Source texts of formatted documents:
——

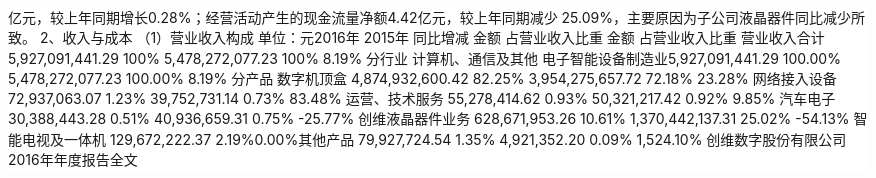 亿元，较上年同期增长0.28%；经营活动产生的现金流量净额4.42亿元，较上年同期减少
25.09%，主要原因为子公司液晶器件同比减少所致。
2、收入与成本
（1）营业收入构成
单位：元2016年
2015年
同比增减
金额
占营业收入比重
金额
占营业收入比重
营业收入合计
5,927,091,441.29
100%
5,478,272,077.23
100%
8.19%
分行业
计算机、通信及其他
电子智能设备制造业5,927,091,441.29
100.00%
5,478,272,077.23
100.00%
8.19%
分产品
数字机顶盒
4,874,932,600.42
82.25%
3,954,275,657.72
72.18%
23.28%
网络接入设备
72,937,063.07
1.23%
39,752,731.14
0.73%
83.48%
运营、技术服务
55,278,414.62
0.93%
50,321,217.42
0.92%
9.85%
汽车电子
30,388,443.28
0.51%
40,936,659.31
0.75%
-25.77%
创维液晶器件业务
628,671,953.26
10.61%
1,370,442,137.31
25.02%
-54.13%
智能电视及一体机
129,672,222.37
2.19%0.00%其他产品
79,927,724.54
1.35%
4,921,352.20
0.09%
1,524.10%
创维数字股份有限公司2016年年度报告全文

——

Exercise objective:
Reproduce every record above exactly, but leave out the pictures.

Output:
 亿元，较上年同期增长0.28%；经营活动产生的现金流量净额4.42亿元，较上年同期减少
25.09%，主要原因为子公司液晶器件同比减少所致。
2、收入与成本
（1）营业收入构成
单位：元2016年
2015年
同比增减
金额
占营业收入比重
金额
占营业收入比重
营业收入合计
5,927,091,441.29
100%
5,478,272,077.23
100%
8.19%
分行业
计算机、通信及其他
电子智能设备制造业5,927,091,441.29
100.00%
5,478,272,077.23
100.00%
8.19%
分产品
数字机顶盒
4,874,932,600.42
82.25%
3,954,275,657.72
72.18%
23.28%
网络接入设备
72,937,063.07
1.23%
39,752,731.14
0.73%
83.48%
运营、技术服务
55,278,414.62
0.93%
50,321,217.42
0.92%
9.85%
汽车电子
30,388,443.28
0.51%
40,936,659.31
0.75%
-25.77%
创维液晶器件业务
628,671,953.26
10.61%
1,370,442,137.31
25.02%
-54.13%
智能电视及一体机
129,672,222.37
2.19%0.00%其他产品
79,927,724.54
1.35%
4,921,352.20
0.09%
1,524.10%
创维数字股份有限公司2016年年度报告全文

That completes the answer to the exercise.